The advertisement for "therapeutic" or paramedical offers of youth religions and other occult groups featuring educators, therapists or doctors would be especially objectionable, or if these people appear to personally endorse a product or method, as has already occurred repeatedly in Berlin. Information and education about personal psychic or phsyical harm is all the more important because of this, and the adverse social impact is also a matter of concern for doctors.
Psycho-technology of youth religions
A special technology of psychic redesign is used by these groups, presumably deliberately and with the intention of obtaining a total conversion. These include:
- separation from partners, friends and relatives
- isolation from one's familiar environment
- greater peer pressure through pre-scheduling of all available time, as well as regulating life down to the most intimate details (which would include selection of a [sexual] partner by the group)
- sleep deprivation
- regulating nutrition through special diets (such as giving up meat, fish and eggs with ISKCON, fasting with the Moon movement, etc.) or supplements (overdoses of vitamin tablets in the Hubbard organizations, etc.)
- coerced obedience
- constant indoctrination and a glut of pseudoinformation
- special abstentions (food, sexuality, giving up of hobbies)

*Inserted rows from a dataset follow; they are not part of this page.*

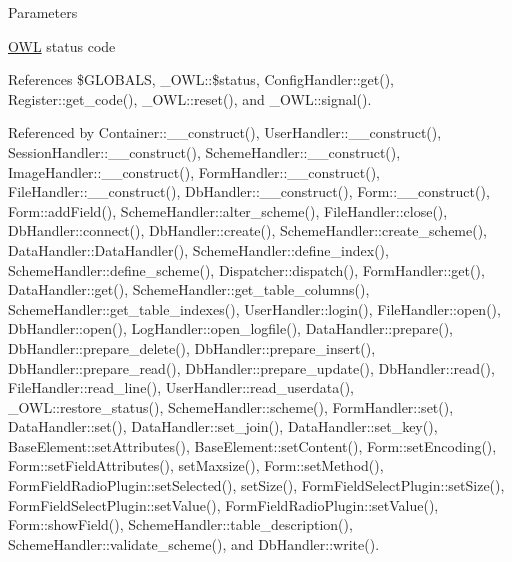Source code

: \begin{DoxyParams}{Parameters}
\item[\mbox{\tt[in]} {\em \$status}]\hyperlink{classOWL}{OWL} status code \item[\mbox{\tt[in]} {\em \$params}]\end{DoxyParams}


References \$GLOBALS, \_\-OWL::\$status, ConfigHandler::get(), Register::get\_\-code(), \_\-OWL::reset(), and \_\-OWL::signal().



Referenced by Container::\_\-\_\-construct(), UserHandler::\_\-\_\-construct(), SessionHandler::\_\-\_\-construct(), SchemeHandler::\_\-\_\-construct(), ImageHandler::\_\-\_\-construct(), FormHandler::\_\-\_\-construct(), FileHandler::\_\-\_\-construct(), DbHandler::\_\-\_\-construct(), Form::\_\-\_\-construct(), Form::addField(), SchemeHandler::alter\_\-scheme(), FileHandler::close(), DbHandler::connect(), DbHandler::create(), SchemeHandler::create\_\-scheme(), DataHandler::DataHandler(), SchemeHandler::define\_\-index(), SchemeHandler::define\_\-scheme(), Dispatcher::dispatch(), FormHandler::get(), DataHandler::get(), SchemeHandler::get\_\-table\_\-columns(), SchemeHandler::get\_\-table\_\-indexes(), UserHandler::login(), FileHandler::open(), DbHandler::open(), LogHandler::open\_\-logfile(), DataHandler::prepare(), DbHandler::prepare\_\-delete(), DbHandler::prepare\_\-insert(), DbHandler::prepare\_\-read(), DbHandler::prepare\_\-update(), DbHandler::read(), FileHandler::read\_\-line(), UserHandler::read\_\-userdata(), \_\-OWL::restore\_\-status(), SchemeHandler::scheme(), FormHandler::set(), DataHandler::set(), DataHandler::set\_\-join(), DataHandler::set\_\-key(), BaseElement::setAttributes(), BaseElement::setContent(), Form::setEncoding(), Form::setFieldAttributes(), setMaxsize(), Form::setMethod(), FormFieldRadioPlugin::setSelected(), setSize(), FormFieldSelectPlugin::setSize(), FormFieldSelectPlugin::setValue(), FormFieldRadioPlugin::setValue(), Form::showField(), SchemeHandler::table\_\-description(), SchemeHandler::validate\_\-scheme(), and DbHandler::write().

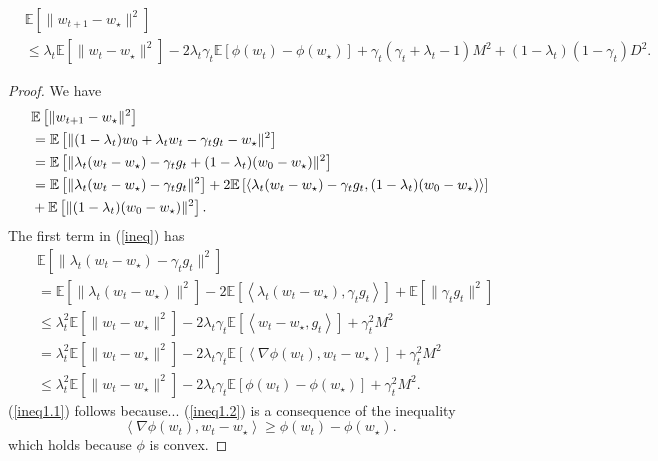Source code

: \begin{lemma}
	\begin{equation}
		\begin{split}
			&\mathbb{E}\left[ \|w_{t+1}-w_\star \|^2 \right]\\
			&\leq
			\lambda_t\mathbb{E}\left[ \|w_t-w_\star\|^2 \right]
			-2\lambda_t\gamma_t\mathbb{E}\left[ \phi(w_t)-\phi(w_\star) \right]
			+\gamma_t(\gamma_t+\lambda_t-1) M^2 + (1-\lambda_t)(1-\gamma_t) D^2.
		\end{split}
	\end{equation}
\end{lemma}
\begin{proof}
	We have
	\begin{align}
		&\mathbb{E}\left[ \|w_{t+1}-w_\star \|^2 \right]\\
		&=\mathbb{E}\left[ \|(1-\lambda_t)w_0+\lambda_t w_t - \gamma_t g_t - w_\star\|^2 \right]\\
		&=\mathbb{E}\left[ \| \lambda_t(w_t-w_\star) -\gamma_t g_t +(1-\lambda_t)(w_0-w_\star)\|^2 \right]\\
		\notag
		&=\mathbb{E}\left[ \|\lambda_t(w_t-w_\star) - \gamma_t g_t\|^2 \right]
		+2\mathbb{E}\left[ \left<\lambda_t(w_t-w_\star) - \gamma_t g_t, (1-\lambda_t)(w_0-w_\star) \right> \right]\\ \label{ineq}
		&+\mathbb{E}\left[ \|(1-\lambda_t)(w_0-w_\star)\|^2 \right].
	\end{align}
	The first term in (\ref{ineq}) has
	\begin{align}
		&\mathbb{E}\left[ \|\lambda_t(w_t-w_\star) - \gamma_t g_t\|^2 \right]\\
		&=\mathbb{E}\left[ \| \lambda_t(w_t-w_\star) \|^2 \right]-
		2\mathbb{E}\left[ \left<\lambda_t(w_t-w_\star),\gamma_t g_t \right> \right]+\mathbb{E}\left[ \|\gamma_t g_t\|^2 \right]\\
		&\leq \lambda_t^2 \mathbb{E}\left[ \|w_t-w_\star\|^2 \right]
		-2\lambda_t\gamma_t\mathbb{E}\left[ \left<w_t-w_\star,g_t \right> \right]
		+\gamma_t^2 M^2\\
		\label{ineq1.1}
		&=\lambda_t^2 \mathbb{E}\left[ \|w_t-w_\star\|^2 \right]
		-2\lambda_t\gamma_t\mathbb{E}\left[ \left<\nabla \phi(w_t),w_t-w_\star \right> \right]
		+\gamma_t^2 M^2\\
		\label{ineq1.2}
		&\leq \lambda_t^2 \mathbb{E}\left[ \|w_t-w_\star\|^2 \right]
		-2\lambda_t\gamma_t\mathbb{E}\left[ \phi(w_t)-\phi(w_\star) \right]+\gamma_t^2 M^2.
	\end{align}
	(\ref{ineq1.1}) follows because...
	(\ref{ineq1.2}) is a consequence of the inequality
	\begin{equation}
		\left<\nabla\phi(w_t), w_t-w_\star \right> \geq \phi(w_t)-\phi(w_\star).
	\end{equation}
	which holds because $\phi$ is convex.
	

\end{proof}
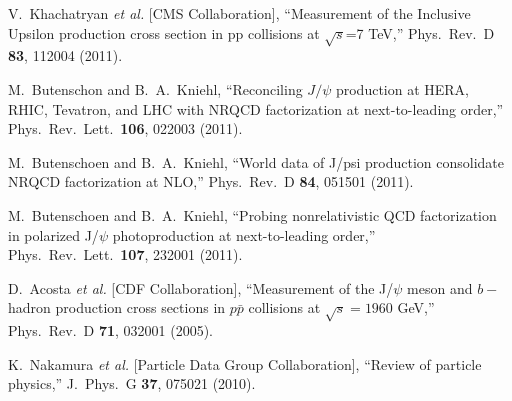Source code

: \documentclass[aps,prc,preprint,superscriptaddress,showpacs,showkeys,amsmath]{revtex4-1}
\begin{document}
\begin{thebibliography}{100}
  V.~Khachatryan {\it et al.}  [CMS Collaboration],
  ``Measurement of the Inclusive Upsilon production cross section in pp collisions at $\sqrt{s}$=7 TeV,''
  Phys.\ Rev.\  D {\bf 83}, 112004 (2011).

  M.~Butenschon and B.~A.~Kniehl,
  ``Reconciling $J/\psi$ production at HERA, RHIC, Tevatron, and LHC with NRQCD factorization at next-to-leading order,''
  Phys.\ Rev.\ Lett.\  {\bf 106}, 022003 (2011).

  M.~Butenschoen and B.~A.~Kniehl,
  ``World data of J/psi production consolidate NRQCD factorization at NLO,''
  Phys.\ Rev.\  D {\bf 84}, 051501 (2011).

  M.~Butenschoen and B.~A.~Kniehl,
  ``Probing nonrelativistic QCD factorization in polarized J/$\psi$ photoproduction at next-to-leading order,''
  Phys.\ Rev.\ Lett.\  {\bf 107}, 232001 (2011).

  D.~Acosta {\it et al.}  [CDF Collaboration],
  ``Measurement of the J/$\psi$ meson and $b-$hadron production cross sections in $p\bar{p}$ collisions at $\sqrt{s} = 1960$ GeV,''
  Phys.\ Rev.\ D {\bf 71}, 032001 (2005).


  K.~Nakamura {\it et al.}  [Particle Data Group Collaboration],
  ``Review of particle physics,''
  J.\ Phys.\ G {\bf 37}, 075021 (2010).



\end{thebibliography}
\end{document}
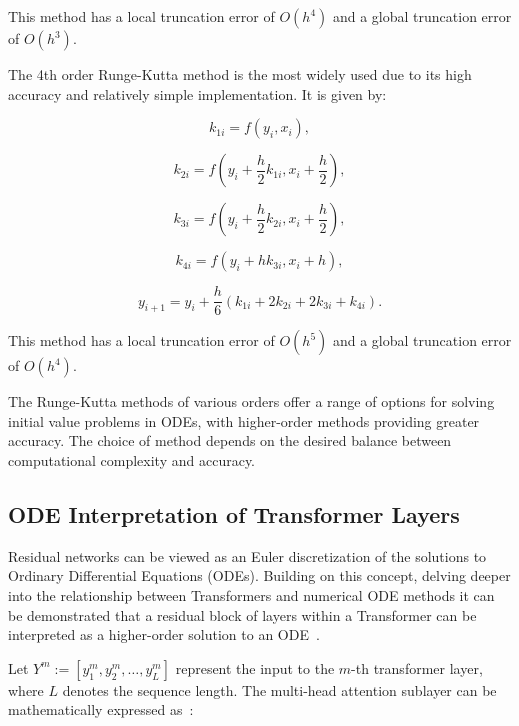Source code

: \documentclass[12pt,a4paper]{report}
\begin{document}
This method has a local truncation error of \( O(h^4) \) and a global truncation error of \( O(h^3) \).

The 4th order Runge-Kutta method is the most widely used due to its high accuracy and relatively simple implementation. It is given by:

\begin{equation}
  k_{1i} = f(y_i, x_i),
\end{equation}

\begin{equation}
  k_{2i} = f\left(y_i + \frac{h}{2} k_{1i}, x_i + \frac{h}{2}\right),
\end{equation}

\begin{equation}
  k_{3i} = f\left(y_i + \frac{h}{2} k_{2i}, x_i + \frac{h}{2}\right),
\end{equation}

\begin{equation}
  k_{4i} = f(y_i + h k_{3i}, x_i + h),
\end{equation}

\begin{equation}
  y_{i+1} = y_i + \frac{h}{6} (k_{1i} + 2k_{2i} + 2k_{3i} + k_{4i}).
\end{equation}

This method has a local truncation error of \( O(h^5) \) and a global truncation error of \( O(h^4) \).

The Runge-Kutta methods of various orders offer a range of options for solving initial value problems in ODEs, with higher-order methods providing greater accuracy. The choice of method depends on the desired balance between computational complexity and accuracy.

\subsection{ODE Interpretation of Transformer Layers}
Residual networks can be viewed as an Euler discretization of the solutions to Ordinary Differential Equations (ODEs). Building on this concept, delving deeper into the relationship between Transformers and numerical ODE methods it can be demonstrated that a residual block of layers within a Transformer can be interpreted as a higher-order solution to an ODE~\cite{li2022ode}.

Let \( Y^m := [y_1^m, y_2^m, \ldots, y_L^m] \) represent the input to the \( m \)-th transformer layer, where \( L \) denotes the sequence length. The multi-head attention sublayer can be mathematically expressed as~\cite{zhong2022neural}:
\end{document}
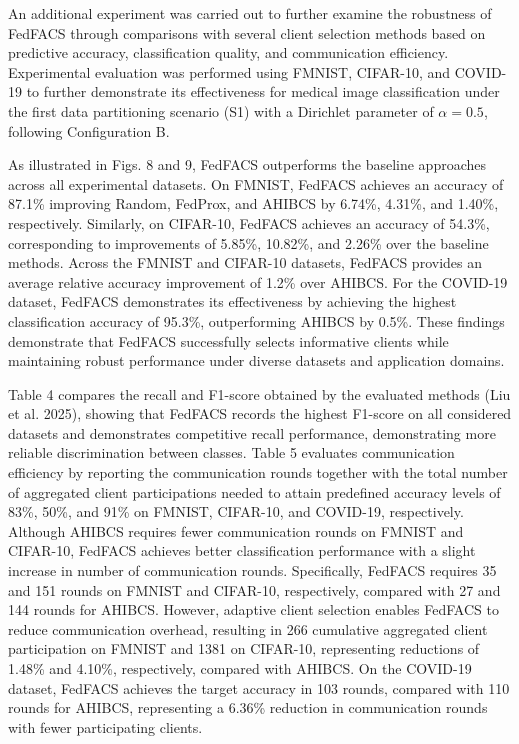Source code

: \documentclass[pdflatex,sn-mathphys-num,oneside]{sn-jnl}%
\theoremstyle{thmstyleone}%
\theoremstyle{thmstyletwo}%
\theoremstyle{thmstylethree}%
\begin{document}
\par\vspace{1mm}

An additional experiment was carried out to further examine the robustness of FedFACS through comparisons with several client selection methods based on predictive accuracy, classification quality, and communication efficiency. Experimental evaluation was performed using FMNIST, CIFAR-10, and COVID-19 to further demonstrate its effectiveness for medical image classification under the first data partitioning scenario (S1) with a Dirichlet parameter of $\alpha = 0.5$, following Configuration B.

As illustrated in Figs. 8 and 9, FedFACS outperforms the baseline approaches across all experimental datasets. On FMNIST, FedFACS achieves an accuracy of 87.1\% improving Random, FedProx, and AHIBCS by 6.74\%, 4.31\%, and 1.40\%, respectively. Similarly, on CIFAR-10, FedFACS achieves an accuracy of 54.3\%, corresponding to improvements of 5.85\%, 10.82\%, and 2.26\% over the baseline methods. Across the FMNIST and CIFAR-10 datasets, FedFACS provides an average relative accuracy improvement of 1.2\% over AHIBCS. For the COVID-19 dataset, FedFACS demonstrates its effectiveness by achieving the highest classification accuracy of 95.3\%, outperforming AHIBCS by 0.5\%. These findings demonstrate that FedFACS successfully selects informative clients while maintaining robust performance under diverse datasets and application domains.   

Table 4 compares the recall and F1-score obtained by the evaluated methods (Liu et al. 2025), showing that FedFACS records the highest F1-score on all considered datasets and demonstrates competitive recall performance, demonstrating more reliable discrimination between classes. Table 5 evaluates communication efficiency by reporting the communication rounds together with the total number of aggregated client participations needed to attain predefined accuracy levels of 83\%, 50\%, and 91\% on FMNIST, CIFAR-10, and COVID-19, respectively. Although AHIBCS requires fewer communication rounds on FMNIST and CIFAR-10, FedFACS achieves better classification performance with a slight increase in number of communication rounds. Specifically, FedFACS requires 35 and 151 rounds on FMNIST and CIFAR-10, respectively, compared with 27 and 144 rounds for AHIBCS. However, adaptive client selection enables FedFACS to reduce communication overhead, resulting in 266 cumulative aggregated client participation on FMNIST and 1381 on CIFAR-10, representing reductions of 1.48\% and 4.10\%, respectively, compared with AHIBCS. On the COVID-19 dataset, FedFACS achieves the target accuracy in 103 rounds, compared with 110 rounds for AHIBCS, representing a 6.36\% reduction in communication rounds with fewer participating clients.
\end{document}
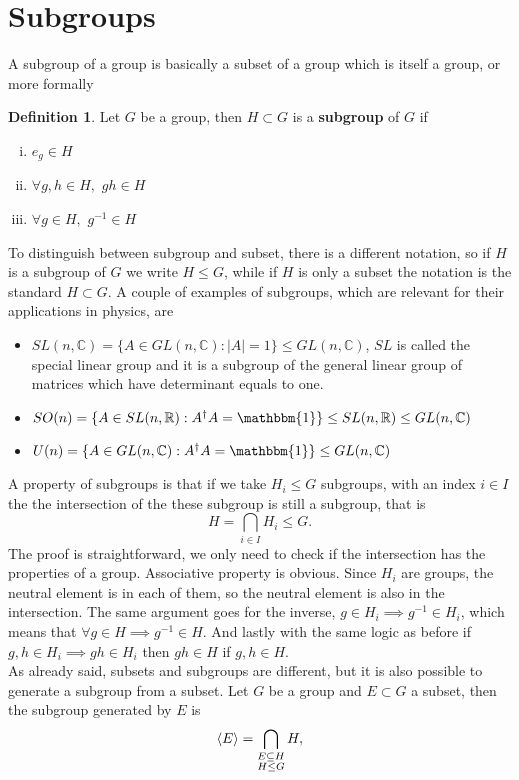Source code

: \documentclass[12pt]{book}
\theoremstyle{plain}
\newcommand{\R}{\mathbb{R}}
\newcommand{\I}{\mathbbm{1}}
\newcommand{\C}{\mathbb{C}}
\renewcommand{\H}{\mathcal{H}}
\theoremstyle{definition}
\newtheorem{dfn}[thm]{Definition}
\theoremstyle{remark}
\begin{document}
\section{Subgroups}
A subgroup of a group is basically a subset of a group which is itself a group, or more formally
\begin{dfn}
Let $G$ be a group, then $H\subset G$ is a \textbf{subgroup} of $G$ if
\begin{enumerate}[i.]
	\item $e_g \in H$
	\item $\forall g,h \in H,$ $gh\in H$
	\item $\forall g\in H,$ $g^{-1}\in H$
\end{enumerate}
\end{dfn}
To distinguish between subgroup and subset, there is a different notation, so if $H$ is a subgroup of $G$ we write $H\leq G$, while if $H$ is only a subset the notation is the standard $H\subset G$. A couple of examples of subgroups, which are relevant for their applications in physics, are
\begin{itemize}
\item $SL(n,\C) = \{A\in GL(n,\C): |A| = 1\}\leq GL(n,\C)$, $SL$ is called the special linear group and it is a subgroup of the general linear group of matrices which have determinant equals to one.
\item $SO(n) = \{A\in SL(n,\R) : A^\dagger A = \I\}\leq SL(n,\R)\leq GL(n,\C)$ 
\item $U(n) = \{A\in GL(n,\C):A^\dagger A= \I \} \leq GL(n,\C)$
\end{itemize}
A property of subgroups is that if we take $H_i\leq G$ subgroups, with an index $i\in I$ the the intersection of the these subgroup is still a subgroup, that is
\[H = \bigcap_{i\in I} H_i \leq G.\]
The proof is straightforward, we only need to check if the intersection has the properties of a group. Associative property is obvious. Since $H_i$ are groups, the neutral element is in each of them, so the neutral element is also in the intersection. The same argument goes for the inverse, $g\in H_i \implies g^{-1}\in H_i$, which means that $\forall g\in H \implies g^{-1}\in H$. And lastly with the same logic as before if $g,h\in H_i\implies gh \in H_i$ then $gh\in H$ if $g,h\in H$.\\
As already said, subsets and subgroups are different, but it is also possible to generate a subgroup from a subset. Let $G$ be a group and $E\subset G$ a subset, then the subgroup generated by $E$ is
\[\braket{E} = \bigcap_{\substack{E\subseteq H\\H\leq G}} H,\]
\end{document}
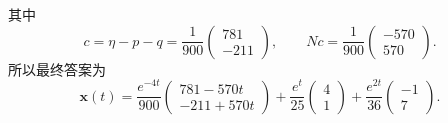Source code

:\documentclass[11pt,a4paper]{ctexart}
\newcommand{\xx}{\boldsymbol{x}}
\begin{document}
其中
\[
c=\eta-p-q=\frac1{900}\begin{pmatrix}781\\-211\end{pmatrix},\qquad
Nc=\frac1{900}\begin{pmatrix}-570\\570\end{pmatrix}.
\]
所以最终答案为
\[
\boxed{\xx(t)=\frac{e^{-4t}}{900}
\begin{pmatrix}781-570t\\-211+570t\end{pmatrix}
+\frac{e^t}{25}\begin{pmatrix}4\\1\end{pmatrix}
+\frac{e^{2t}}{36}\begin{pmatrix}-1\\7\end{pmatrix}.}
\]

\newpage
\end{document}
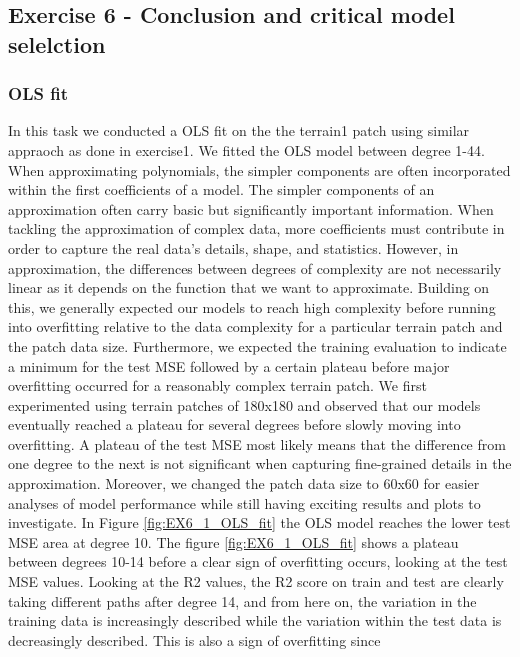 \documentclass[11pt, a4paper]{article}
\begin{document}
\newpage
\subsection*{Exercise 6 - Conclusion and critical model selelction}
\subsubsection*{OLS fit}
In this task we conducted a OLS fit on the the terrain1 patch using similar appraoch as done in exercise1. We fitted the OLS model between degree 1-44.
When approximating polynomials, the simpler components are often incorporated within the first coefficients of a model. The simpler components of an approximation 
often carry basic but significantly important information. When tackling the approximation of complex data, more coefficients must contribute in order to capture the 
real data's details, shape, and statistics. However, in approximation, the differences between degrees of complexity are not necessarily linear as it depends on the 
function that we want to approximate. Building on this, we generally expected our models to reach high complexity before running into overfitting relative to the data 
complexity for a particular terrain patch and the patch data size. Furthermore, we expected the training evaluation to indicate a minimum for the test MSE followed by a
certain plateau before major overfitting occurred for a reasonably complex terrain patch. 
We first experimented using terrain patches of 180x180 and observed that our models eventually reached a plateau for several degrees before slowly moving into overfitting.
A plateau of the test MSE most likely means that the difference from one degree to the next is not significant when capturing fine-grained details in the approximation.
Moreover, we changed the patch data size to 60x60 for easier analyses of model performance while still having exciting results and plots to investigate. 
In Figure \ref{fig:EX6_1_OLS_fit} the OLS model reaches the lower test MSE area at degree 10. The figure \ref{fig:EX6_1_OLS_fit} shows a plateau between degrees 10-14 before a clear sign of overfitting occurs, 
looking at the test MSE values. Looking at the R2 values, the R2 score on train and test are clearly taking different paths after degree 14, and from here on, 
the variation in the training data is increasingly described while the variation within the test data is decreasingly described. This is also a sign of overfitting since
\end{document}
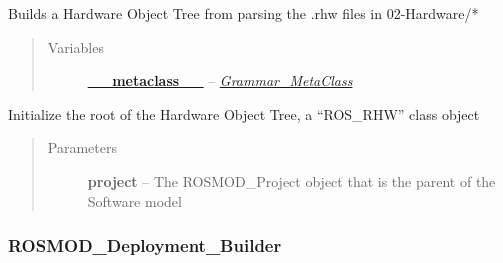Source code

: \documentclass[letterpaper,10pt,english]{sphinxmanual}
\begin{document}
\begin{fulllineitems}
\label{class_Hardware_Builder:ROSMOD_Hardware_Builder}
Builds a Hardware Object Tree from parsing the .rhw files in 02-Hardware/*
\begin{quote}\begin{description}
\item[{Variables}] \leavevmode
\href{http://docs.python.org/reference/datamodel.html\#\_\_metaclass\_\_}{\textbf{\_\_metaclass\_\_}} -- {\hyperref[class_Grammar_MetaClass:id1]{\emph{Grammar\_MetaClass}}}

\end{description}\end{quote}

\begin{fulllineitems}
\label{class_Hardware_Builder:ROSMOD_Hardware_Builder.__init__}
Initialize the root of the Hardware Object Tree, a ``ROS\_RHW'' class object
\begin{quote}\begin{description}
\item[{Parameters}] \leavevmode
\textbf{project} -- The ROSMOD\_Project object that is the parent of the Software model

\end{description}\end{quote}

\end{fulllineitems}


\end{fulllineitems}



\subsubsection{ROSMOD\_Deployment\_Builder}
\label{class_Deployment_Builder::doc}\label{class_Deployment_Builder:rosmod-deployment-builder}
\end{document}
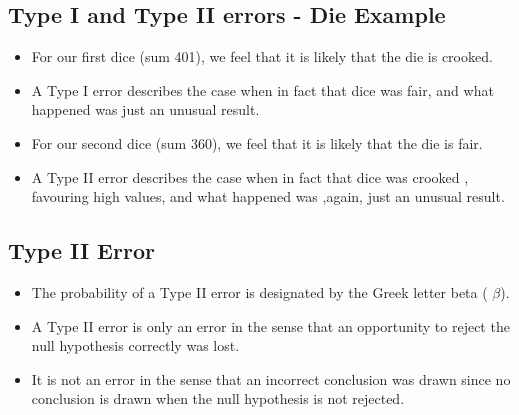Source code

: \documentclass[]{report}
\begin{document}

\subsection{Type I and Type II errors - Die Example}
\begin{itemize}
\item For our first dice (sum 401), we feel that it is likely that the die is crooked.
\item A Type I error describes the case when in fact that dice was fair, and what happened was just an unusual result.
\item For our second dice (sum 360), we feel that it is likely that the die is fair.
\item A Type II error describes the case when in fact that dice was crooked , favouring high values, and what happened was ,again, just an unusual result.
\end{itemize}










\subsection{Type II Error}
\begin{itemize}

\item The probability of a Type II error is designated by the Greek letter beta ( $\beta$).
\item A Type II error is only an error in the sense that an opportunity to reject the null hypothesis correctly was lost.
\item It is not an error in the sense that an incorrect conclusion was drawn since no conclusion is drawn when the null hypothesis is not rejected.
\end{itemize}
\end{document}
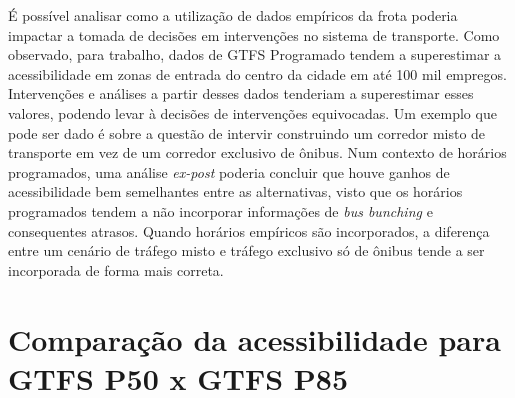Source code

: \documentclass[        
    a4paper,          %
    12pt,             %
    chapter=TITLE,    %
    section=Title,    %
    subsection=Title, %
    oneside,          %
    english,          %
    spanish,          %
    brazil,           %
    fleqn             %
]{abntex2}
\begin{document}
  \begin{figure}[!h]
  \captionsetup{width=16cm}
  \centering
  \end{figure}
  
  É possível analisar como a utilização de dados empíricos da frota poderia impactar a tomada de decisões em intervenções no sistema de transporte. Como observado, para trabalho, dados de GTFS Programado tendem a superestimar a acessibilidade em zonas de entrada do centro da cidade em até 100 mil empregos. Intervenções e análises a partir desses dados tenderiam a superestimar esses valores, podendo levar à decisões de intervenções equivocadas. Um exemplo que pode ser dado é sobre a questão de intervir construindo um corredor misto de transporte em vez de um corredor exclusivo de ônibus. Num contexto de horários programados, uma análise \emph{ex-post} poderia concluir que houve ganhos de acessibilidade bem semelhantes entre as alternativas, visto que os horários programados tendem a não incorporar informações de \emph{bus bunching} e consequentes atrasos. Quando horários empíricos são incorporados, a diferença entre um cenário de tráfego misto e tráfego exclusivo só de ônibus tende a ser incorporada de forma mais correta.
  
  \hypertarget{comparacao-da-acessibilidade-para-gtfs-p50-x-gtfs-p85}{%
  \section{Comparação da acessibilidade para GTFS P50 x GTFS P85}\label{comparacao-da-acessibilidade-para-gtfs-p50-x-gtfs-p85}}
  
\end{document}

- destruction of personal concepts of the world, which are then replaced with the group's own basic concepts and circles of thought
- doing away with the individual's prior command of the language, which is then replaced by the group's special jargon, from thereon in the sole measure used for evaluation
"Youth religions" or "destructive cults"?
Groups that are called "youth religions" make the following assertions:
- to have a concept of improving the world that works specifically as well as in general
- to be the group that has possession of this concept and the knowledge and technique required to apply it
- to be able to make practical use of this concept through absolute obedience of the devotees up through a hierarchy to a "leader," "master" or some such person.
The phrase "youth religion" is not without controversy. This is primarily because the groups the phrase is applied to feel they are being discriminated against. Would the phrase "destructive cults," as it is used in the USA be more appropriate?
When these groups are spoken of as independent religions, it does not mean they have the rights afforded to recognized religious denominations, only that they are not dependent upon and do not wish to be dependent upon other religious traditions, which is the case with a sect. Most of the groups rely on some new form of revelation; they produce receivers for the revelation and sometimes documents of revelation.
These groups were not called "youth religions" just because the age of the majority of their members, and especially their leading functionaries, ranged from puberty to late adolescence, but also because they present a pubescent concept of changing the world. "We want everything and we want it now." The mood and membership of the group, in addition, is based on the creation of an infantile obedience, which is obtained by regular suppression through use of various psycho-technologies.
The effect is the dream of instantaneous gratification and infantile fantasies of omnipotence. These, in turn, are projected upon the leader and the hierarchy, thereby binding them to the constant fear of falling from grace, fed all the more by the excessive punishments constantly meted out by the leader.